> Task instructions:
When a record contains an image, skip the image and retype the rest of that record exactly.

═════ Data for this exercise

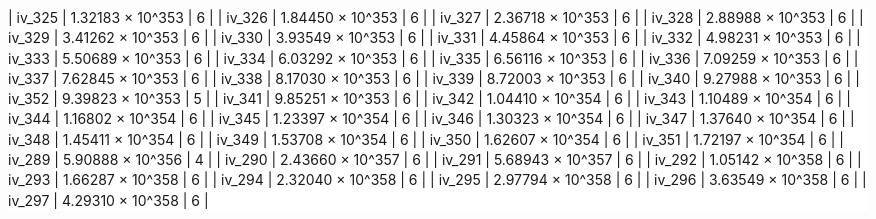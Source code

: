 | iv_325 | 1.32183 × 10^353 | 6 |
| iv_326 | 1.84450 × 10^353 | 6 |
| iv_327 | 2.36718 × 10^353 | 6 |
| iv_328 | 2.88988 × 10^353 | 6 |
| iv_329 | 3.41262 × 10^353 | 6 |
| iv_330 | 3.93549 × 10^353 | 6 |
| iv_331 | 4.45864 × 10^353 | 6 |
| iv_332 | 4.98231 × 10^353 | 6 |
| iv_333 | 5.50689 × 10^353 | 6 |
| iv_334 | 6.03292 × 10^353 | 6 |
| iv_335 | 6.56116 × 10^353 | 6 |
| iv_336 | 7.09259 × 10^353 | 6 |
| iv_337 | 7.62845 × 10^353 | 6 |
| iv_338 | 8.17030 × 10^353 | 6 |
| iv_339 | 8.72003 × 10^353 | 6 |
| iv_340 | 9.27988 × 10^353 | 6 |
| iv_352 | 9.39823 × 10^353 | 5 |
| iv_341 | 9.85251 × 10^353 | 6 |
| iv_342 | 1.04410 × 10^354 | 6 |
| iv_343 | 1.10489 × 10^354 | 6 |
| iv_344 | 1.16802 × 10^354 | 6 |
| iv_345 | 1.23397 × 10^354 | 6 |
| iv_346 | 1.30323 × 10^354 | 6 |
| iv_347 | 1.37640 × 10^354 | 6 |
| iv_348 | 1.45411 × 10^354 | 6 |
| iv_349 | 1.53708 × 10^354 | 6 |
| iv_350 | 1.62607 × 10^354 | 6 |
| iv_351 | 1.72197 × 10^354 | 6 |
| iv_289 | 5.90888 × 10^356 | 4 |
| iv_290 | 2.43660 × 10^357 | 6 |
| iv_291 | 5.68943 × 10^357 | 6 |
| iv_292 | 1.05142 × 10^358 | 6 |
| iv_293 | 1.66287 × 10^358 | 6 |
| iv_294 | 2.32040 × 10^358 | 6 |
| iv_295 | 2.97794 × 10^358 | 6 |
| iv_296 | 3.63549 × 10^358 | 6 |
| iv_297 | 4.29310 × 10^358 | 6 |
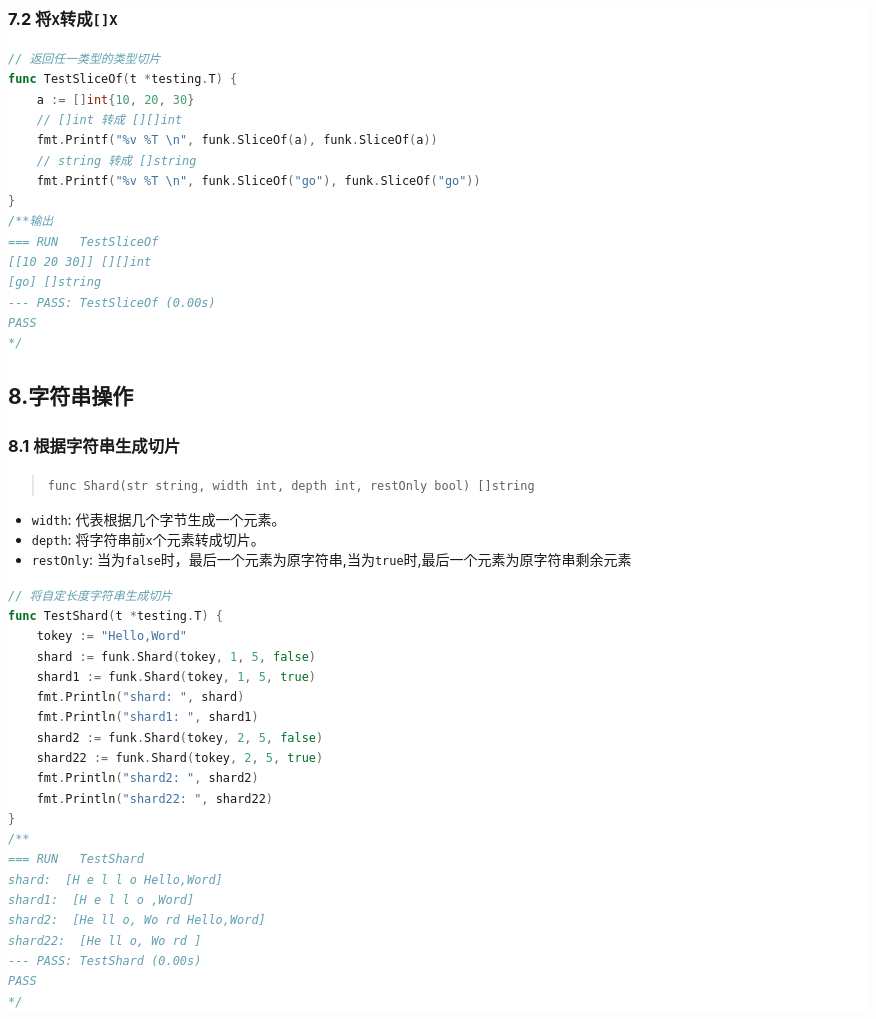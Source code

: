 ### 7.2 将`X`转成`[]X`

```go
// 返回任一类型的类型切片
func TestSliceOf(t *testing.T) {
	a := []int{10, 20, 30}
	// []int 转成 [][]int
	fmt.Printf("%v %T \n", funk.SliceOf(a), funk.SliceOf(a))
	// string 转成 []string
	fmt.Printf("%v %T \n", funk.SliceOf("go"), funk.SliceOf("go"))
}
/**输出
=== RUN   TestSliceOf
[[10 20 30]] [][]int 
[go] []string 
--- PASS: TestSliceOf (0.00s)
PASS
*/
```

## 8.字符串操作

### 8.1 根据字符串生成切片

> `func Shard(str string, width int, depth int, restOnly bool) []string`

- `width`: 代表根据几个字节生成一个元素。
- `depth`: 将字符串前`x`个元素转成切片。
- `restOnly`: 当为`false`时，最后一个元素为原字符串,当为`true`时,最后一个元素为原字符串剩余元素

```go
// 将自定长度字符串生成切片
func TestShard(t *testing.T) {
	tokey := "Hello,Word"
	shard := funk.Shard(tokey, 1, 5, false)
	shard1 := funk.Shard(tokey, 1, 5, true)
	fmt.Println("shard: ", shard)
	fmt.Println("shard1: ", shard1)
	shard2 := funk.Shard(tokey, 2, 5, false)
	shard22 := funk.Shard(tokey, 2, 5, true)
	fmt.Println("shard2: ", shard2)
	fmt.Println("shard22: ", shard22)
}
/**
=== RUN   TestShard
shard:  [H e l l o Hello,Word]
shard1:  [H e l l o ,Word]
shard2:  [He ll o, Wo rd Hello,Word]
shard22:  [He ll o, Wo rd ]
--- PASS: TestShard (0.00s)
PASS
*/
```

══════════

> Response to the exercise:
Source code

: | iv_325 | 1.32183 × 10^353 | 6 |
| iv_326 | 1.84450 × 10^353 | 6 |
| iv_327 | 2.36718 × 10^353 | 6 |
| iv_328 | 2.88988 × 10^353 | 6 |
| iv_329 | 3.41262 × 10^353 | 6 |
| iv_330 | 3.93549 × 10^353 | 6 |
| iv_331 | 4.45864 × 10^353 | 6 |
| iv_332 | 4.98231 × 10^353 | 6 |
| iv_333 | 5.50689 × 10^353 | 6 |
| iv_334 | 6.03292 × 10^353 | 6 |
| iv_335 | 6.56116 × 10^353 | 6 |
| iv_336 | 7.09259 × 10^353 | 6 |
| iv_337 | 7.62845 × 10^353 | 6 |
| iv_338 | 8.17030 × 10^353 | 6 |
| iv_339 | 8.72003 × 10^353 | 6 |
| iv_340 | 9.27988 × 10^353 | 6 |
| iv_352 | 9.39823 × 10^353 | 5 |
| iv_341 | 9.85251 × 10^353 | 6 |
| iv_342 | 1.04410 × 10^354 | 6 |
| iv_343 | 1.10489 × 10^354 | 6 |
| iv_344 | 1.16802 × 10^354 | 6 |
| iv_345 | 1.23397 × 10^354 | 6 |
| iv_346 | 1.30323 × 10^354 | 6 |
| iv_347 | 1.37640 × 10^354 | 6 |
| iv_348 | 1.45411 × 10^354 | 6 |
| iv_349 | 1.53708 × 10^354 | 6 |
| iv_350 | 1.62607 × 10^354 | 6 |
| iv_351 | 1.72197 × 10^354 | 6 |
| iv_289 | 5.90888 × 10^356 | 4 |
| iv_290 | 2.43660 × 10^357 | 6 |
| iv_291 | 5.68943 × 10^357 | 6 |
| iv_292 | 1.05142 × 10^358 | 6 |
| iv_293 | 1.66287 × 10^358 | 6 |
| iv_294 | 2.32040 × 10^358 | 6 |
| iv_295 | 2.97794 × 10^358 | 6 |
| iv_296 | 3.63549 × 10^358 | 6 |
| iv_297 | 4.29310 × 10^358 | 6 |
Source code

: ### 7.2 将`X`转成`[]X`

```go
// 返回任一类型的类型切片
func TestSliceOf(t *testing.T) {
	a := []int{10, 20, 30}
	// []int 转成 [][]int
	fmt.Printf("%v %T \n", funk.SliceOf(a), funk.SliceOf(a))
	// string 转成 []string
	fmt.Printf("%v %T \n", funk.SliceOf("go"), funk.SliceOf("go"))
}
/**输出
=== RUN   TestSliceOf
[[10 20 30]] [][]int 
[go] []string 
--- PASS: TestSliceOf (0.00s)
PASS
*/
```

## 8.字符串操作

### 8.1 根据字符串生成切片

> `func Shard(str string, width int, depth int, restOnly bool) []string`

- `width`: 代表根据几个字节生成一个元素。
- `depth`: 将字符串前`x`个元素转成切片。
- `restOnly`: 当为`false`时，最后一个元素为原字符串,当为`true`时,最后一个元素为原字符串剩余元素

```go
// 将自定长度字符串生成切片
func TestShard(t *testing.T) {
	tokey := "Hello,Word"
	shard := funk.Shard(tokey, 1, 5, false)
	shard1 := funk.Shard(tokey, 1, 5, true)
	fmt.Println("shard: ", shard)
	fmt.Println("shard1: ", shard1)
	shard2 := funk.Shard(tokey, 2, 5, false)
	shard22 := funk.Shard(tokey, 2, 5, true)
	fmt.Println("shard2: ", shard2)
	fmt.Println("shard22: ", shard22)
}
/**
=== RUN   TestShard
shard:  [H e l l o Hello,Word]
shard1:  [H e l l o ,Word]
shard2:  [He ll o, Wo rd Hello,Word]
shard22:  [He ll o, Wo rd ]
--- PASS: TestShard (0.00s)
PASS
*/
```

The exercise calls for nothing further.